鞘から引き抜くと同時に真横に一閃。空気をも切断し、ソニックブームを起こしたその攻撃は見事に肉壁を削った。しかし、削っただけ。
「...穴開けるぐらいのつもりだったんだけどなぁ。」
『ふふん。私なら開けれる。』
「むっ...。」
思った以上に硬いこの胃。スカーレットのドヤ顔(幻視)も相まって色んな意味で負けた気がしてなんだかムカつく。というか見た目は柔らかいお肉のくせに斬れないのはおかしいと思うんだ。
「...分かった。本気で行くから。」
『お、おぉ...?頑張って?』
「うん。」
火がついてしまったら止められない。私は大穴を開けてここから脱出するんだ。
『...なんか穴を開けるのが目的になってるのは気のせい?』
「...《刀堂流刀術:人刀一体》」
私自身を刀と一体化させ、私自身の無駄な動きを無くし、刀の耐久を底上げする。そして体に内在する天力全てを右手と刀に纏わせる。
「《刀堂流刀術:天新月斬》ッ!!」
───スッッッ.........
両足を極限まで地面にめり込ませてからそれっぽい名前をその場で考えて刀を振り抜く。と言っても新月斬に天を付けただけなんだけどね。そして力任せの一撃だが物理攻撃が効かない訳じゃないのはさっきの攻撃で分かっているから有効な攻撃だろう。
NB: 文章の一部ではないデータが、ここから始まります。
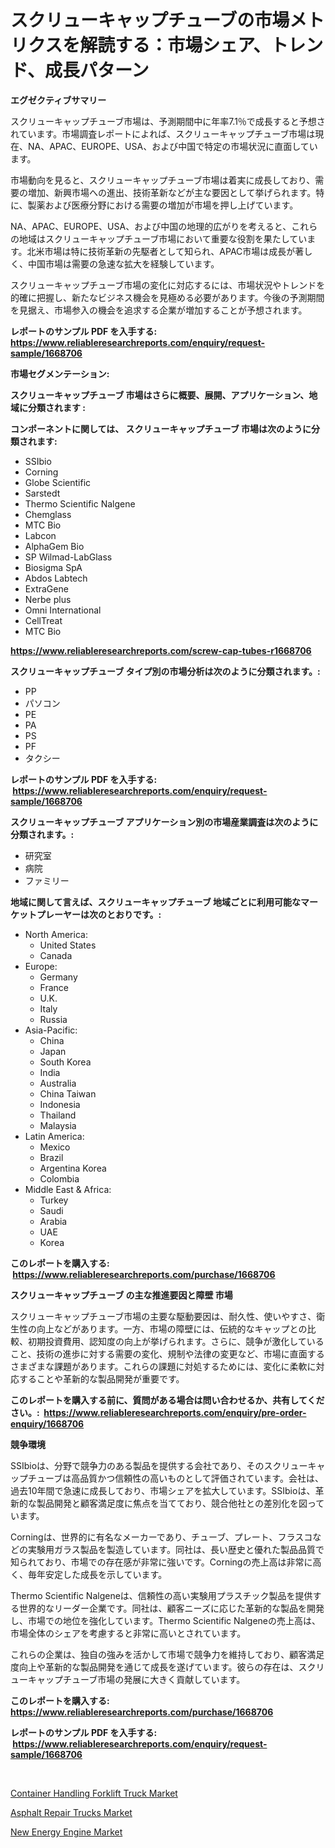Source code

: <p><h1>スクリューキャップチューブの市場メトリクスを解読する：市場シェア、トレンド、成長パターン</h1></p><p><strong>エグゼクティブサマリー</strong></p>
<p><p>スクリューキャップチューブ市場は、予測期間中に年率7.1％で成長すると予想されています。市場調査レポートによれば、スクリューキャップチューブ市場は現在、NA、APAC、EUROPE、USA、および中国で特定の市場状況に直面しています。</p><p>市場動向を見ると、スクリューキャップチューブ市場は着実に成長しており、需要の増加、新興市場への進出、技術革新などが主な要因として挙げられます。特に、製薬および医療分野における需要の増加が市場を押し上げています。</p><p>NA、APAC、EUROPE、USA、および中国の地理的広がりを考えると、これらの地域はスクリューキャップチューブ市場において重要な役割を果たしています。北米市場は特に技術革新の先駆者として知られ、APAC市場は成長が著しく、中国市場は需要の急速な拡大を経験しています。</p><p>スクリューキャップチューブ市場の変化に対応するには、市場状況やトレンドを的確に把握し、新たなビジネス機会を見極める必要があります。今後の予測期間を見据え、市場参入の機会を追求する企業が増加することが予想されます。</p></p>
<p><strong>レポートのサンプル PDF を入手する: <a href="https://www.reliableresearchreports.com/enquiry/request-sample/1668706">https://www.reliableresearchreports.com/enquiry/request-sample/1668706</a></strong></p>
<p><strong>市場セグメンテーション:</strong></p>
<p><strong> スクリューキャップチューブ 市場はさらに概要、展開、アプリケーション、地域に分類されます :</strong></p>
<p><strong>コンポーネントに関しては、 スクリューキャップチューブ 市場は次のように分類されます: &nbsp;</strong></p>
<p><ul><li>SSIbio</li><li>Corning</li><li>Globe Scientific</li><li>Sarstedt</li><li>Thermo Scientific Nalgene</li><li>Chemglass</li><li>MTC Bio</li><li>Labcon</li><li>AlphaGem Bio</li><li>SP Wilmad-LabGlass</li><li>Biosigma SpA</li><li>Abdos Labtech</li><li>ExtraGene</li><li>Nerbe plus</li><li>Omni International</li><li>CellTreat</li><li>MTC Bio</li></ul></p>
<p><strong><a href="https://www.reliableresearchreports.com/screw-cap-tubes-r1668706">https://www.reliableresearchreports.com/screw-cap-tubes-r1668706</a></strong></p>
<p><strong> スクリューキャップチューブ タイプ別の市場分析は次のように分類されます。:</strong></p>
<p><ul><li>PP</li><li>パソコン</li><li>PE</li><li>PA</li><li>PS</li><li>PF</li><li>タクシー</li></ul></p>
<p><strong>レポートのサンプル PDF を入手する: &nbsp;<a href="https://www.reliableresearchreports.com/enquiry/request-sample/1668706">https://www.reliableresearchreports.com/enquiry/request-sample/1668706</a></strong></p>
<p><strong> スクリューキャップチューブ アプリケーション別の市場産業調査は次のように分類されます。:</strong></p>
<p><ul><li>研究室</li><li>病院</li><li>ファミリー</li></ul></p>
<p><strong>地域に関して言えば、スクリューキャップチューブ 地域ごとに利用可能なマーケットプレーヤーは次のとおりです。:</strong></p>
<p><ul>
    <li>
        North America:
        <ul>
            <li>United States</li>
            <li>Canada</li>
        </ul>
    </li>
    <li>
        Europe:
        <ul>
            <li>Germany</li>
            <li>France</li>
            <li>U.K.</li>
            <li>Italy</li>
            <li>Russia</li>
        </ul>
    </li>
    <li>
        Asia-Pacific:
        <ul>
            <li>China</li>
            <li>Japan</li>
            <li>South Korea</li>
            <li>India</li>
            <li>Australia</li>
            <li>China Taiwan</li>
            <li>Indonesia</li>
            <li>Thailand</li>
            <li>Malaysia</li>
        </ul>
    </li>
    <li>
        Latin America:
        <ul>
            <li>Mexico</li>
            <li>Brazil</li>
            <li>Argentina Korea</li>
            <li>Colombia</li>
        </ul>
    </li>
    <li>
        Middle East & Africa:
        <ul>
            <li>Turkey</li>
            <li>Saudi</li>
            <li>Arabia</li>
            <li>UAE</li>
            <li>Korea</li>
        </ul>
    </li>
    </ul></p>
<p><strong>このレポートを購入する: &nbsp;<a href="https://www.reliableresearchreports.com/purchase/1668706">https://www.reliableresearchreports.com/purchase/1668706</a></strong></p>
<p><strong>スクリューキャップチューブ の主な推進要因と障壁 市場</strong></p>
<p><p>スクリューキャップチューブ市場の主要な駆動要因は、耐久性、使いやすさ、衛生性の向上などがあります。一方、市場の障壁には、伝統的なキャップとの比較、初期投資費用、認知度の向上が挙げられます。さらに、競争が激化していること、技術の進歩に対する需要の変化、規制や法律の変更など、市場に直面するさまざまな課題があります。これらの課題に対処するためには、変化に柔軟に対応することや革新的な製品開発が重要です。</p></p>
<p><strong>このレポートを購入する前に、質問がある場合は問い合わせるか、共有してください。:&nbsp; <a href="https://www.reliableresearchreports.com/enquiry/pre-order-enquiry/1668706">https://www.reliableresearchreports.com/enquiry/pre-order-enquiry/1668706</a></strong></p>
<p><strong>競争環境</strong></p>
<p><p>SSIbioは、分野で競争力のある製品を提供する会社であり、そのスクリューキャップチューブは高品質かつ信頼性の高いものとして評価されています。会社は、過去10年間で急速に成長しており、市場シェアを拡大しています。SSIbioは、革新的な製品開発と顧客満足度に焦点を当てており、競合他社との差別化を図っています。</p><p>Corningは、世界的に有名なメーカーであり、チューブ、プレート、フラスコなどの実験用ガラス製品を製造しています。同社は、長い歴史と優れた製品品質で知られており、市場での存在感が非常に強いです。Corningの売上高は非常に高く、毎年安定した成長を示しています。</p><p>Thermo Scientific Nalgeneは、信頼性の高い実験用プラスチック製品を提供する世界的なリーダー企業です。同社は、顧客ニーズに応じた革新的な製品を開発し、市場での地位を強化しています。Thermo Scientific Nalgeneの売上高は、市場全体のシェアを考慮すると非常に高いとされています。</p><p>これらの企業は、独自の強みを活かして市場で競争力を維持しており、顧客満足度向上や革新的な製品開発を通じて成長を遂げています。彼らの存在は、スクリューキャップチューブ市場の発展に大きく貢献しています。</p></p>
<p><strong>このレポートを購入する: &nbsp; <a href="https://www.reliableresearchreports.com/purchase/1668706">https://www.reliableresearchreports.com/purchase/1668706</a></strong></p>
<p><strong>レポートのサンプル PDF を入手する: &nbsp;<a href="https://www.reliableresearchreports.com/enquiry/request-sample/1668706">https://www.reliableresearchreports.com/enquiry/request-sample/1668706</a></strong><strong></strong></p>
<p>&nbsp;</p>
<p><p><a href="https://www.linkedin.com/pulse/container-handling-forklift-truck-market-growth-trends-covid-19-pob6e?trackingId=VwnzUuSyhJW2r5o3cEXifw%3D%3D">Container Handling Forklift Truck Market</a></p><p><a href="https://www.linkedin.com/pulse/asphalt-repair-trucks-market-provides-comprehensive-analysis-zf5ne?trackingId=EY2CRgDKKj77BP8Lt7kokQ%3D%3D">Asphalt Repair Trucks Market</a></p><p><a href="https://www.linkedin.com/pulse/new-energy-engine-market-size-share-global-analysis-report-0waae?trackingId=nHyFJbzSu%2FmSdvQzZIoSxA%3D%3D">New Energy Engine Market</a></p></p>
もはや瞬間移動したかのように両手が左から右へと移動した。その数秒後、ようやく自身が斬られたことに気づいたのかグパッと大きな穴が空いた。
───ドパァァァッッ!!!!
それと同時に流れ込んでくる青い液体。これがこの魔物の血液なのだろうか?どうやら私は胃の血管を斬ってしまったようだ。目の前にいた私は当然その青い液体を頭から被ることになり、口に青い血が入ってしまった。
「ぺっぺっ...ぅぅ...まずぅぃ...。」
自分でも変な顔になってると自覚できるほど顔が歪む。血を少し飲み込んでじゃったから体調になにか変化はないかとステータスを見てみるけど特に何もなし。良かったぁ...。
「さて...こっからどうしよっか...。」
『...胃の壁を斬っただけだからまだまだ外は遠い。』
「うん...しかもここからはひたすら斬り進んでいくしかないんだよね...。」
空間があるこの胃とは違って体は肉や骨で詰まってる。胃の壁は何とか突破したけどこれだけでも大分体力を消耗した。ここから斬り進むとなるとリアルタイムで1ヶ月ぐらいかかりそう...どうしたものか。
『...というか口からは出ないの?』
「あ」
普通に考えれば分かることだった。ここは胃なのだから口まで繋がっている。口から外に出れるのになんで私はその事に思い至らなかったのか...はいそうです負けず嫌いのせいです...。
『...ポンコツ。』
「スカーレットに言われたくないもん。」
『な、なぜ...?私、ポンコツ、違う。アヤネ、ポンコツ、合ってる。』
「なんでカタコトなの...。」
そんな事よりも早く食道に繋がる穴を見つけないと...。
───ピチャンッピチャンッ!!
青い液体が広がる床をしばらく歩き、食道に繋がるであろう穴を探す。しかし、なかなか見つからない。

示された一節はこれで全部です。